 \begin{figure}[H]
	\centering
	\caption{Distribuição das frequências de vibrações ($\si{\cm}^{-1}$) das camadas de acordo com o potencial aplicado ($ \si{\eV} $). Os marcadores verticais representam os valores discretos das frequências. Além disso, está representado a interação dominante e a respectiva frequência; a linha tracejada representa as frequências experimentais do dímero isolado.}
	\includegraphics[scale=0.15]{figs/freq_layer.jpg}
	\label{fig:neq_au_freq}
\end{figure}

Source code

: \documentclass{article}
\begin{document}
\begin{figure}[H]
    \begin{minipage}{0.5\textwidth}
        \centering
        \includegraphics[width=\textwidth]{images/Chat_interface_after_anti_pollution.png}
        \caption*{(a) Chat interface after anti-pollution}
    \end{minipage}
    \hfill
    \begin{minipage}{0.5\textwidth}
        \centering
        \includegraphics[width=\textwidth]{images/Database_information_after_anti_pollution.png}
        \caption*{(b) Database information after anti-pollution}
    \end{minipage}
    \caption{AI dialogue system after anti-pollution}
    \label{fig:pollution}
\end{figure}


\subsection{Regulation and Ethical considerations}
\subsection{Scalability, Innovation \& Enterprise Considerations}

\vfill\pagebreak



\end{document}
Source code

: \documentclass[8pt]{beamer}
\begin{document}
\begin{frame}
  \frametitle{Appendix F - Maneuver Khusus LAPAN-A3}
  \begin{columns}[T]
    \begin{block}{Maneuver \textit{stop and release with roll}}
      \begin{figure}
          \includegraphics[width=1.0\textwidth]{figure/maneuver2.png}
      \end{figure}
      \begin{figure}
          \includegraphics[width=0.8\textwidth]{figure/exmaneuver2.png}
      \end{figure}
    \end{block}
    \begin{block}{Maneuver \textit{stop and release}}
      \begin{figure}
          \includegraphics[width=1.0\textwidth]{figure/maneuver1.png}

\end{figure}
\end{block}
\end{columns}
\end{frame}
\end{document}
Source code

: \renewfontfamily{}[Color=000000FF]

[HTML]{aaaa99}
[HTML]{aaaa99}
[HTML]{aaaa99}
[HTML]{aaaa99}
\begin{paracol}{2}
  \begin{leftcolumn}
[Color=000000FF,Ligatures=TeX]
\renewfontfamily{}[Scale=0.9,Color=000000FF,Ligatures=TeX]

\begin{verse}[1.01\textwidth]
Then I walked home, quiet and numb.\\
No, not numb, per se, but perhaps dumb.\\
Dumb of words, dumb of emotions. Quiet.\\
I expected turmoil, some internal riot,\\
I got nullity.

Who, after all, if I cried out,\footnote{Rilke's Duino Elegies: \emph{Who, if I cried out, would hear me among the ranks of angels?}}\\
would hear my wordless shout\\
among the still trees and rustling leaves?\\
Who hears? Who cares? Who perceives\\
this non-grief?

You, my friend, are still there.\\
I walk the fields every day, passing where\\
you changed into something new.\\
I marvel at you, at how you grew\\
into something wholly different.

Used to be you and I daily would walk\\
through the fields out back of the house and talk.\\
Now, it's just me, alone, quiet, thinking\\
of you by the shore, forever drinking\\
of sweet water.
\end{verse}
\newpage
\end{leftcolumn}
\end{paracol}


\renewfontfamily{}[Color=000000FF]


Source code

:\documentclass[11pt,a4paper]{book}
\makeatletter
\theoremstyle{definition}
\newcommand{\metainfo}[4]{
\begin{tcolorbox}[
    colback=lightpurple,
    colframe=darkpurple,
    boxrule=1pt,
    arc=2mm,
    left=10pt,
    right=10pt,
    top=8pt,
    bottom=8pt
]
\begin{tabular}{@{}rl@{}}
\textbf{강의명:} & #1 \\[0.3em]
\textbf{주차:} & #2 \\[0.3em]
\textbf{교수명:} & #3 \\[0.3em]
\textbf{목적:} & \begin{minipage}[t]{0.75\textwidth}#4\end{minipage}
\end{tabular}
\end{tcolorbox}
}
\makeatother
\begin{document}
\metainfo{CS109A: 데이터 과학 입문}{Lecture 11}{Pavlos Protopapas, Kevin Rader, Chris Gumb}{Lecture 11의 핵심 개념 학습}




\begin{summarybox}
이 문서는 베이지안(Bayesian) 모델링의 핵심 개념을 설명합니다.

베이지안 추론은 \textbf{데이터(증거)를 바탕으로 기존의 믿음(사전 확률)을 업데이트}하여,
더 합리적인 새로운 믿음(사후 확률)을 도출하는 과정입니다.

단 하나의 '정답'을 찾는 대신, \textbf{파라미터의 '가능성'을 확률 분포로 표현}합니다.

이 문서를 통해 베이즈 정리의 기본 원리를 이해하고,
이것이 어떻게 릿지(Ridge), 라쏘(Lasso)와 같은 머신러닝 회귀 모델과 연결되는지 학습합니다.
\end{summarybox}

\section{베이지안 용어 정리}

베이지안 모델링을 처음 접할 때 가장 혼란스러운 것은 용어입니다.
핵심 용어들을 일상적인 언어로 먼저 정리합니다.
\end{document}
◇ ◇ ◇ ◇ ◇ ◇ ◇
_WORK TO COMPLETE_
Once you have found every line above holding the word "caption", copy those lines.

_TASK RESPONSE_
	\caption{Distribuição das frequências de vibrações ($\si{\cm}^{-1}$) das camadas de acordo com o potencial aplicado ($ \si{\eV} $). Os marcadores verticais representam os valores discretos das frequências. Além disso, está representado a interação dominante e a respectiva frequência; a linha tracejada representa as frequências experimentais do dímero isolado.}
        \caption*{(a) Chat interface after anti-pollution}
        \caption*{(b) Database information after anti-pollution}
    \caption{AI dialogue system after anti-pollution}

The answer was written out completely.